Saved data entries
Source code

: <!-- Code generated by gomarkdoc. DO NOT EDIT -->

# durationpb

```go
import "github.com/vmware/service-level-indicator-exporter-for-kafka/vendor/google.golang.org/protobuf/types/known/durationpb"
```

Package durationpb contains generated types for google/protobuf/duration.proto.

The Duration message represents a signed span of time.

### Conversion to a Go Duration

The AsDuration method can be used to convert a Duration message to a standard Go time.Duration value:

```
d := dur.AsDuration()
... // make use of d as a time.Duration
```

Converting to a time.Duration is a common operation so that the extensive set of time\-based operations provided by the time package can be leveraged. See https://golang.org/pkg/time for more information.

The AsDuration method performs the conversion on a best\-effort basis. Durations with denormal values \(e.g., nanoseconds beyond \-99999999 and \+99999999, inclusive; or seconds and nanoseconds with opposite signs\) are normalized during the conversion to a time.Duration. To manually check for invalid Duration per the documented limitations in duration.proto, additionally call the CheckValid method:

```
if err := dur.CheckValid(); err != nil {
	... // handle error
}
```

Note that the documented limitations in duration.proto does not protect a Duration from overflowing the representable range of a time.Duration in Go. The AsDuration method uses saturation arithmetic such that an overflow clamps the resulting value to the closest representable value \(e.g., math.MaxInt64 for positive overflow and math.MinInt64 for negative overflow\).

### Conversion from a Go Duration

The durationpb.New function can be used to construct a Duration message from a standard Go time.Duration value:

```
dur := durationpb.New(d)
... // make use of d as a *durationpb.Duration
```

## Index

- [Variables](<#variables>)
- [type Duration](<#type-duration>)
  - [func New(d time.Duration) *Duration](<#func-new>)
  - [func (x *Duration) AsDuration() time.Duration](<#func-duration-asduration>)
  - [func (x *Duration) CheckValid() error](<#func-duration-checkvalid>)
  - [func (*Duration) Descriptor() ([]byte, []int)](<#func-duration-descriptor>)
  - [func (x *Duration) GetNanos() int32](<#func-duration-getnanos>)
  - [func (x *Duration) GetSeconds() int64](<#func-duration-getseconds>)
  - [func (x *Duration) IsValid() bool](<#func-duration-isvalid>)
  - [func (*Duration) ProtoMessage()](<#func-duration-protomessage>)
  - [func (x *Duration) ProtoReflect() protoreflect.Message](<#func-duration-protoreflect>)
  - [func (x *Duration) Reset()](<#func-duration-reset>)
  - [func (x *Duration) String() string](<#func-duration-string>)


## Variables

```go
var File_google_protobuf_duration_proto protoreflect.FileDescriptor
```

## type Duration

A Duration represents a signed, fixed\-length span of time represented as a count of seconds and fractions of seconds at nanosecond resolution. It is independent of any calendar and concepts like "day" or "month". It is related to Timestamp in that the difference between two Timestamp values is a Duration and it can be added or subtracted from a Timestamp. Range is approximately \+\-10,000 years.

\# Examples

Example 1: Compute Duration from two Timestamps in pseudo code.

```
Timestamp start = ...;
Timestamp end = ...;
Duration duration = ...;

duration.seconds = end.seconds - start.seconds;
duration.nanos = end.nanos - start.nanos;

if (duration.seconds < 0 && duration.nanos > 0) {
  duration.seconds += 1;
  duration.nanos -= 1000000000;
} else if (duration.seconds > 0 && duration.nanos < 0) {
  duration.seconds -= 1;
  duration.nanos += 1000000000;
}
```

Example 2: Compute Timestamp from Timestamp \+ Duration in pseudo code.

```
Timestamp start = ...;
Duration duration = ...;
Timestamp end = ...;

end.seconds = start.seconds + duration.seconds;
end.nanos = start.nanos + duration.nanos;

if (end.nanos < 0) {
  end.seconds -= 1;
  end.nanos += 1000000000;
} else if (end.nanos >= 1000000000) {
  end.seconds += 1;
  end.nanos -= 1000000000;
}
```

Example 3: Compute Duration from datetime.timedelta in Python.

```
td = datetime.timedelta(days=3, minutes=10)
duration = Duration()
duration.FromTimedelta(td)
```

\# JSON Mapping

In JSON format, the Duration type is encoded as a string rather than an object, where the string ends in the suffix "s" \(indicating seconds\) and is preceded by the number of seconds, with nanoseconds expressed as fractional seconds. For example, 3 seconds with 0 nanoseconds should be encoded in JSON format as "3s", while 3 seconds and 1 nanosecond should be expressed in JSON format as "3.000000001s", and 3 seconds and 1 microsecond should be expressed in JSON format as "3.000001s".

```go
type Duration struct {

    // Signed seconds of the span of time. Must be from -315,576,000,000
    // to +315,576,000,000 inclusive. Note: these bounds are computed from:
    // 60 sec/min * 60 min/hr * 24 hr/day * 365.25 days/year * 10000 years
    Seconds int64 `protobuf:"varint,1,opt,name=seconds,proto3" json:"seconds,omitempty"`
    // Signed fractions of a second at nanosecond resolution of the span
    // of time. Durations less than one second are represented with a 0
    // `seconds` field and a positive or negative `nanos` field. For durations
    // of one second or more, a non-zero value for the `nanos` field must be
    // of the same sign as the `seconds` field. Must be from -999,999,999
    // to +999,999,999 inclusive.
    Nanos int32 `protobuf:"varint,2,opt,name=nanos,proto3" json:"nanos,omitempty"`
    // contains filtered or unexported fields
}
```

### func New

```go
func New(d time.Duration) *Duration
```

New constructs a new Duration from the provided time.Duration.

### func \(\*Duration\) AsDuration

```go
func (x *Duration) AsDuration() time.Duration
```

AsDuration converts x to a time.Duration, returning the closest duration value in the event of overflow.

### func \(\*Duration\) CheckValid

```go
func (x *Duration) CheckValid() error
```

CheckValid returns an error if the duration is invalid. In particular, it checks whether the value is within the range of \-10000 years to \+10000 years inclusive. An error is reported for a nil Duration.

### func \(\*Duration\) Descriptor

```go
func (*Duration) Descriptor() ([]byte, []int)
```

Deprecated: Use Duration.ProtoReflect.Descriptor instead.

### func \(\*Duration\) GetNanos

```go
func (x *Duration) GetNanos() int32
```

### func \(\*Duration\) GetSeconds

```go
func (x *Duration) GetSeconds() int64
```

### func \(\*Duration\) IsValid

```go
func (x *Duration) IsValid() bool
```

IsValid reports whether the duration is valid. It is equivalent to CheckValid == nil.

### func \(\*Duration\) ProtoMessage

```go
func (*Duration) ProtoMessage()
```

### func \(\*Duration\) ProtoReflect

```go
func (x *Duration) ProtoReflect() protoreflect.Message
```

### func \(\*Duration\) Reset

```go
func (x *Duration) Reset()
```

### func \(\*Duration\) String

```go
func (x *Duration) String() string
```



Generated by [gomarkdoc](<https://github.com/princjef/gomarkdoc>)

THE TASK: Reproduce the data. Match each line exactly.

RESULT FOR THIS TASK:
Source code

: <!-- Code generated by gomarkdoc. DO NOT EDIT -->

# durationpb

```go
import "github.com/vmware/service-level-indicator-exporter-for-kafka/vendor/google.golang.org/protobuf/types/known/durationpb"
```

Package durationpb contains generated types for google/protobuf/duration.proto.

The Duration message represents a signed span of time.

### Conversion to a Go Duration

The AsDuration method can be used to convert a Duration message to a standard Go time.Duration value:

```
d := dur.AsDuration()
... // make use of d as a time.Duration
```

Converting to a time.Duration is a common operation so that the extensive set of time\-based operations provided by the time package can be leveraged. See https://golang.org/pkg/time for more information.

The AsDuration method performs the conversion on a best\-effort basis. Durations with denormal values \(e.g., nanoseconds beyond \-99999999 and \+99999999, inclusive; or seconds and nanoseconds with opposite signs\) are normalized during the conversion to a time.Duration. To manually check for invalid Duration per the documented limitations in duration.proto, additionally call the CheckValid method:

```
if err := dur.CheckValid(); err != nil {
	... // handle error
}
```

Note that the documented limitations in duration.proto does not protect a Duration from overflowing the representable range of a time.Duration in Go. The AsDuration method uses saturation arithmetic such that an overflow clamps the resulting value to the closest representable value \(e.g., math.MaxInt64 for positive overflow and math.MinInt64 for negative overflow\).

### Conversion from a Go Duration

The durationpb.New function can be used to construct a Duration message from a standard Go time.Duration value:

```
dur := durationpb.New(d)
... // make use of d as a *durationpb.Duration
```

## Index

- [Variables](<#variables>)
- [type Duration](<#type-duration>)
  - [func New(d time.Duration) *Duration](<#func-new>)
  - [func (x *Duration) AsDuration() time.Duration](<#func-duration-asduration>)
  - [func (x *Duration) CheckValid() error](<#func-duration-checkvalid>)
  - [func (*Duration) Descriptor() ([]byte, []int)](<#func-duration-descriptor>)
  - [func (x *Duration) GetNanos() int32](<#func-duration-getnanos>)
  - [func (x *Duration) GetSeconds() int64](<#func-duration-getseconds>)
  - [func (x *Duration) IsValid() bool](<#func-duration-isvalid>)
  - [func (*Duration) ProtoMessage()](<#func-duration-protomessage>)
  - [func (x *Duration) ProtoReflect() protoreflect.Message](<#func-duration-protoreflect>)
  - [func (x *Duration) Reset()](<#func-duration-reset>)
  - [func (x *Duration) String() string](<#func-duration-string>)


## Variables

```go
var File_google_protobuf_duration_proto protoreflect.FileDescriptor
```

## type Duration

A Duration represents a signed, fixed\-length span of time represented as a count of seconds and fractions of seconds at nanosecond resolution. It is independent of any calendar and concepts like "day" or "month". It is related to Timestamp in that the difference between two Timestamp values is a Duration and it can be added or subtracted from a Timestamp. Range is approximately \+\-10,000 years.

\# Examples

Example 1: Compute Duration from two Timestamps in pseudo code.

```
Timestamp start = ...;
Timestamp end = ...;
Duration duration = ...;

duration.seconds = end.seconds - start.seconds;
duration.nanos = end.nanos - start.nanos;

if (duration.seconds < 0 && duration.nanos > 0) {
  duration.seconds += 1;
  duration.nanos -= 1000000000;
} else if (duration.seconds > 0 && duration.nanos < 0) {
  duration.seconds -= 1;
  duration.nanos += 1000000000;
}
```

Example 2: Compute Timestamp from Timestamp \+ Duration in pseudo code.

```
Timestamp start = ...;
Duration duration = ...;
Timestamp end = ...;

end.seconds = start.seconds + duration.seconds;
end.nanos = start.nanos + duration.nanos;

if (end.nanos < 0) {
  end.seconds -= 1;
  end.nanos += 1000000000;
} else if (end.nanos >= 1000000000) {
  end.seconds += 1;
  end.nanos -= 1000000000;
}
```

Example 3: Compute Duration from datetime.timedelta in Python.

```
td = datetime.timedelta(days=3, minutes=10)
duration = Duration()
duration.FromTimedelta(td)
```

\# JSON Mapping

In JSON format, the Duration type is encoded as a string rather than an object, where the string ends in the suffix "s" \(indicating seconds\) and is preceded by the number of seconds, with nanoseconds expressed as fractional seconds. For example, 3 seconds with 0 nanoseconds should be encoded in JSON format as "3s", while 3 seconds and 1 nanosecond should be expressed in JSON format as "3.000000001s", and 3 seconds and 1 microsecond should be expressed in JSON format as "3.000001s".

```go
type Duration struct {

    // Signed seconds of the span of time. Must be from -315,576,000,000
    // to +315,576,000,000 inclusive. Note: these bounds are computed from:
    // 60 sec/min * 60 min/hr * 24 hr/day * 365.25 days/year * 10000 years
    Seconds int64 `protobuf:"varint,1,opt,name=seconds,proto3" json:"seconds,omitempty"`
    // Signed fractions of a second at nanosecond resolution of the span
    // of time. Durations less than one second are represented with a 0
    // `seconds` field and a positive or negative `nanos` field. For durations
    // of one second or more, a non-zero value for the `nanos` field must be
    // of the same sign as the `seconds` field. Must be from -999,999,999
    // to +999,999,999 inclusive.
    Nanos int32 `protobuf:"varint,2,opt,name=nanos,proto3" json:"nanos,omitempty"`
    // contains filtered or unexported fields
}
```

### func New

```go
func New(d time.Duration) *Duration
```

New constructs a new Duration from the provided time.Duration.

### func \(\*Duration\) AsDuration

```go
func (x *Duration) AsDuration() time.Duration
```

AsDuration converts x to a time.Duration, returning the closest duration value in the event of overflow.

### func \(\*Duration\) CheckValid

```go
func (x *Duration) CheckValid() error
```

CheckValid returns an error if the duration is invalid. In particular, it checks whether the value is within the range of \-10000 years to \+10000 years inclusive. An error is reported for a nil Duration.

### func \(\*Duration\) Descriptor

```go
func (*Duration) Descriptor() ([]byte, []int)
```

Deprecated: Use Duration.ProtoReflect.Descriptor instead.

### func \(\*Duration\) GetNanos

```go
func (x *Duration) GetNanos() int32
```

### func \(\*Duration\) GetSeconds

```go
func (x *Duration) GetSeconds() int64
```

### func \(\*Duration\) IsValid

```go
func (x *Duration) IsValid() bool
```

IsValid reports whether the duration is valid. It is equivalent to CheckValid == nil.

### func \(\*Duration\) ProtoMessage

```go
func (*Duration) ProtoMessage()
```

### func \(\*Duration\) ProtoReflect

```go
func (x *Duration) ProtoReflect() protoreflect.Message
```

### func \(\*Duration\) Reset

```go
func (x *Duration) Reset()
```

### func \(\*Duration\) String

```go
func (x *Duration) String() string
```



Generated by [gomarkdoc](<https://github.com/princjef/gomarkdoc>)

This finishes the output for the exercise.